ASSIGNMENT |
Repeat only part of the entries. Start at the line that has "- Feat connector" and keep going through the last line, exactly as given.

Collected data:
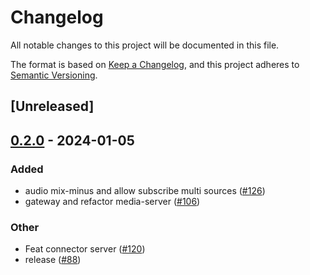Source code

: # Changelog
All notable changes to this project will be documented in this file.

The format is based on [Keep a Changelog](https://keepachangelog.com/en/1.0.0/),
and this project adheres to [Semantic Versioning](https://semver.org/spec/v2.0.0.html).

## [Unreleased]

## [0.2.0](https://github.com/luongngocminh/decentralized-media-server/compare/atm0s-media-server-utils-v0.1.0...atm0s-media-server-utils-v0.2.0) - 2024-01-05

### Added
- audio mix-minus and allow subscribe multi sources ([#126](https://github.com/luongngocminh/decentralized-media-server/pull/126))
- gateway and refactor media-server ([#106](https://github.com/luongngocminh/decentralized-media-server/pull/106))

### Other
- Feat connector server ([#120](https://github.com/luongngocminh/decentralized-media-server/pull/120))
- release ([#88](https://github.com/luongngocminh/decentralized-media-server/pull/88))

WRITTEN SOLUTION |
- Feat connector server ([#120](https://github.com/luongngocminh/decentralized-media-server/pull/120))
- release ([#88](https://github.com/luongngocminh/decentralized-media-server/pull/88))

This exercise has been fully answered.